**WHAT YOU ARE ASKED TO DO:** Report each line of the data that contains the string "items".

Data records:

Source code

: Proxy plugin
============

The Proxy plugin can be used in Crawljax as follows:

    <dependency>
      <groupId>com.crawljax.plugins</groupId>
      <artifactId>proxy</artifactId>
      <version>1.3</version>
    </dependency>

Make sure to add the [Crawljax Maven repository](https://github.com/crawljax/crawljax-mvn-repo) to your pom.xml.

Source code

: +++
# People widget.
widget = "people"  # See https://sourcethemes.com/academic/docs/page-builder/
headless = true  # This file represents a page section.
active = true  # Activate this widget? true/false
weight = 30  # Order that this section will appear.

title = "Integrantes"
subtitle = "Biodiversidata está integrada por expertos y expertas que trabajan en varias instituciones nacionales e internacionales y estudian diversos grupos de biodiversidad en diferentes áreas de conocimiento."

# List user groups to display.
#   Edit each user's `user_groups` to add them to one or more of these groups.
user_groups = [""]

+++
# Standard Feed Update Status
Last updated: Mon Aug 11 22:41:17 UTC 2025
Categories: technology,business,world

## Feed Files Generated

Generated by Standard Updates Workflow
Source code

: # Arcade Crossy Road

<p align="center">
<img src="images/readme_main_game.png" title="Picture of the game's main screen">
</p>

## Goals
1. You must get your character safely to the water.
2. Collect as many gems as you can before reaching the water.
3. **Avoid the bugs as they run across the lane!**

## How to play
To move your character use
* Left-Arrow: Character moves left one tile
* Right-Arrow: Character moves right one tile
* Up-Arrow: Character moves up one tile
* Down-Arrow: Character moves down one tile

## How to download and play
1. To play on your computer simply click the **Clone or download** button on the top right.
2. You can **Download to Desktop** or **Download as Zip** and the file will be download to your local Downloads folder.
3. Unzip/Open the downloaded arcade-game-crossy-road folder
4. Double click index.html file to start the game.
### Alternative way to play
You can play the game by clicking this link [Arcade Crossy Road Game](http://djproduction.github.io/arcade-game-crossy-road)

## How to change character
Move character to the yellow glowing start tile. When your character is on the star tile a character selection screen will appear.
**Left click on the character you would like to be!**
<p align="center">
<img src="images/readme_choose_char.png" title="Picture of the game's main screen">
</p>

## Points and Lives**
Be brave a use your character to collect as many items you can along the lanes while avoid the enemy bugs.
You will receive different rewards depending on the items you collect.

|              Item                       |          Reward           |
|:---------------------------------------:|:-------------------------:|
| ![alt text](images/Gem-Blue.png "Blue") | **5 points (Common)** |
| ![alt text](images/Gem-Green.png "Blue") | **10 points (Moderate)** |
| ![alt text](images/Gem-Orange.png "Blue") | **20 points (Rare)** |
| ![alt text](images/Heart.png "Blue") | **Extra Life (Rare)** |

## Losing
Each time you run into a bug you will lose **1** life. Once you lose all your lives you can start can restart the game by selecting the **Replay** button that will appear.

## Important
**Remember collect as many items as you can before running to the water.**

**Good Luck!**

**WRITTEN SOLUTION:**
Be brave a use your character to collect as many items you can along the lanes while avoid the enemy bugs.
You will receive different rewards depending on the items you collect.
**Remember collect as many items as you can before running to the water.**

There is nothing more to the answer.